The Doctor, meanwhile, has disassembled the TARDIS control console, preventing the blue box from dematerializing or putting up defense shields, helping set up a chance collision with the Skonnon spaceship. Both craft are caught in the pull of a nascent black hole, and they come close enough that the Doctor is able to create a passage between them. There they discover the tributes from Aneth, seven young people in golden yellow jump suits, one auspiciously named Seth (Simon Gipps-Kent). (In the original telling, Athens regularly provided Minos with seven boys and seven girls to be sacrificed to the Minotaur, and the hero Theseus—Seth—took the place of one of the youths in order to defeat the monster. Having fourteen tributes here might have taxed the guest cast budget.)
Doctor Who seldom deviates from the pattern where the Doctor prevails at the end; one needs to go back as far as the Third Doctor’s inaugural season, with “Doctor Who and the Silurians,” for an example of the Doctor unequivocally failing, though “Horror of Fang Rock” comes close. The journey, the telling, then, becomes more important than the outcome, so the fact that we know Seth will “slay” the Nimon in keeping with the underlying myth adds to, rather than detracts from, the narrative experience. It’s not a spoiler if you already know it’s supposed to happen.
The mythology provides coloring for the characters here, unlike in “Underworld” where the Jason and the Argonauts story yields narrative structure but not any detail or nuance. Still, one could be forgiven for having trouble recognizing that Soldeed (Graham Crowden), the sole scientist on Skonnos, is an analogue for Daedalus, if only because the generally accepted concept of that old artificer does not include manic laughter and overacting sufficient to make even Tom Baker blush…

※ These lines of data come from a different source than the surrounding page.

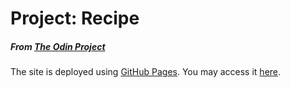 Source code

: # Project: Recipe
##### From [The Odin Project](https://www.theodinproject.com/)
The site is deployed using [GitHub Pages](https://pages.github.com/). You may access it [here](https://6ri4n.github.io/odin-recipes/). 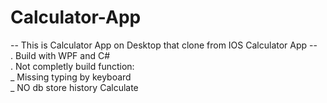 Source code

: # Calculator-App

-- This is Calculator App on Desktop that clone from IOS Calculator App --  
. Build with WPF and C#  
. Not completly build function:  
  _ Missing typing by keyboard  
  _ NO db store history Calculate  
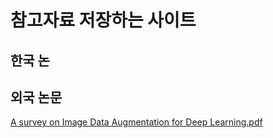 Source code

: # 참고자료 저장하는 사이트

## 한국 논
## 외국 논문
[A survey on Image Data Augmentation for Deep Learning.pdf](https://github.com/mjkim0819/data-processing/files/10553727/A.survey.on.Image.Data.Augmentation.for.Deep.Learning.pdf)
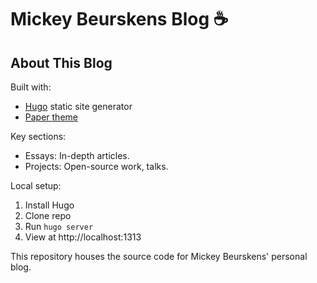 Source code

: # Mickey Beurskens Blog ☕️
## About This Blog
Built with:
- [Hugo](https://gohugo.io/) static site generator
- [Paper theme](https://github.com/nanxiaobei/hugo-paper)

Key sections:
- Essays: In-depth articles.
- Projects: Open-source work, talks.

Local setup:
1. Install Hugo
2. Clone repo
3. Run `hugo server`
4. View at http://localhost:1313

This repository houses the source code for Mickey Beurskens' personal blog.
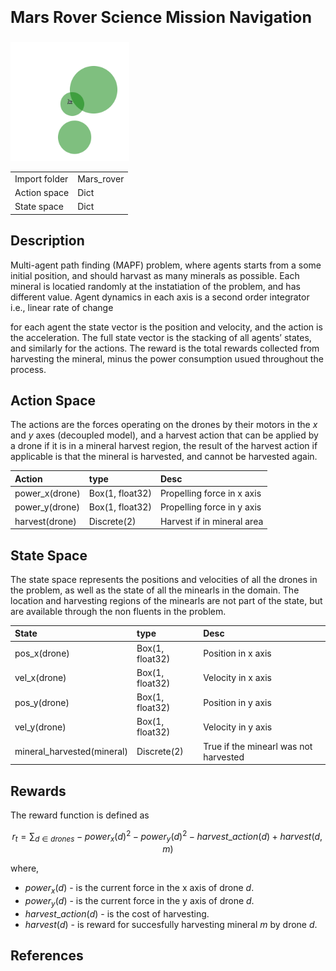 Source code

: <p style="font-size:25px;text-align:left"><b>Mars Rover Science Mission Navigation</b></p>

<a href="images/Rover_image.gif">
        <img src="images/Rover_image.gif" height="190" width="190" class="center" />
</a>

|       |      |
|:------------------|:------------|
| Import folder     | Mars_rover  |
| Action space      | Dict        |
| State space       | Dict        |


## Description
Multi-agent path finding (MAPF) problem, where agents starts from a some initial position, and should harvast as many minerals as possible. Each mineral is locatied randomly at the instatiation of the problem, and has different value. Agent dynamics in each axis is a second order integrator i.e., linear rate of change

for each agent the state vector is the position and velocity, and the action is the acceleration. The full state vector is the stacking of all agents’ states, and similarly for the actions. The reward is the total rewards collected from harvesting the mineral, minus the power consumption usued throughout the process.

## Action Space

The actions are the forces operating on the drones by their motors in the *x* and *y* axes (decoupled model), and a harvest action that can be applied by a drone if it is in a mineral harvest region, the result of the harvest action if applicable is that the mineral is harvested, and cannot be harvested again.

| Action               | type             |  Desc                          |
|:---------------------|:-----------------|:-------------------------------|
| power_x(drone)      | Box(1, float32)   |  Propelling force in x axis    |
| power_y(drone)      | Box(1, float32)   |     Propelling force in y axis |
| harvest(drone)      | Discrete(2)       |  Harvest if in mineral area    |

## State Space

The state space represents the positions and velocities of all the drones in the problem, as well as the state of all the minearls in the domain.
The location and harvesting regions of the minearls are not part of the state, but are available through the non fluents in the problem.

| State                      | type              |  Desc                                   |
|:---------------------------|:------------------|:----------------------------------------|
| pos_x(drone)               | Box(1, float32)   | Position in x axis                      |
| vel_x(drone)               | Box(1, float32)   |  Velocity in x axis                     |
| pos_y(drone)               | Box(1, float32)   |  Position in y axis                     |
| vel_y(drone)               | Box(1, float32)   |  Velocity in y axis                     |
| mineral_harvested(mineral) | Discrete(2)       |  True if the minearl was not harvested  |

## Rewards

The reward function is defined as 

$$r_t = \sum_{d \in drones} -power_x(d)^2 - power_y(d)^2 - harvest\_action(d) + harvest(d,m) $$ 

where, 
- $power_x(d)$ - is the current force in the x axis of drone *d*.
- $power_y(d)$ - is the current force in the y axis of drone *d*.
- $harvest\_action(d)$ - is the cost of harvesting.
- $harvest(d)$ - is reward for succesfully harvesting mineral *m* by drone *d*.


## References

This still being Season Seventeen, the laugh-a-minute mandate of producer Graham Williams and script editor Douglas Adams remains in effect. Between Tom Baker’s penchant for repeating back every phrase said to him in a higher octave—possibly ad libbed, though more likely scripted with the knowledge that Baker would do it anyway—and Graham Crowden playing the grandiloquent vizier Soldeed as though auditioning for an East End pantomime, any seriousness latent in the plot vanishes. But, again, with the outcome being foreordained, the story as a whole does not suffer for the humor, unlike more notionally “serious” stories as “The Creature from the Pit” and “Nightmare of Eden.” The humor here remains confined to the characters for the most part rather than the narrative, and even the frequent sight gags of the Doctor, Romana, Seth, and Teka (Janet Ellis) hiding from the Nimon in the open have some grounding in the Nimon’s awkward gait and lack of peripheral vision.
Mythology is not the only inspiration for “The Horns of Nimon,” as the core plot mirrors that of “The Armageddon Factor” or “The Invasion,” wherein a hidden benefactor offers technology and power that will return its recipients to their “rightful” glory. In exchange for building the Nimon a power plant guarded by a labyrinth of constantly changing corridors—much as Daedalus built for King Minos, minus the nuclear furnace—Soldeed is promised a fleet of new ships with which to launch the Second Skonnon Empire. Just a steady supply of human sacrifices (accompanied by radioactive hymetusite crystals) will see the Nimon’s own project fulfilled, and the ship carrying Seth and the other tributes represents the final installment, after which the long-awaited warships will be produced.
In truth, the Nimon has been using the nuclear power plant, fed by the hymetusite crystals, to create a black hole near Skonnos, the one that trapped the TARDIS and the Skonnon ship, in order to create a wormhole-like link to the planet Crinoth (cf. Corinth). The Nimon, merely the advance guard of a species of nomadic parasites, seeks to bring its fellows from Crinoth, whose people and energy have been devoured by the Nimons’ voracious appetites. The Nimon leapfrog from planet to planet, counting on the avarice of the resident populations to enable them to set up a string of invasions, each bamboozled with promises of technology in exchange for power—and a pittance of human sacrifices. A Nimon’s gotta eat, after all.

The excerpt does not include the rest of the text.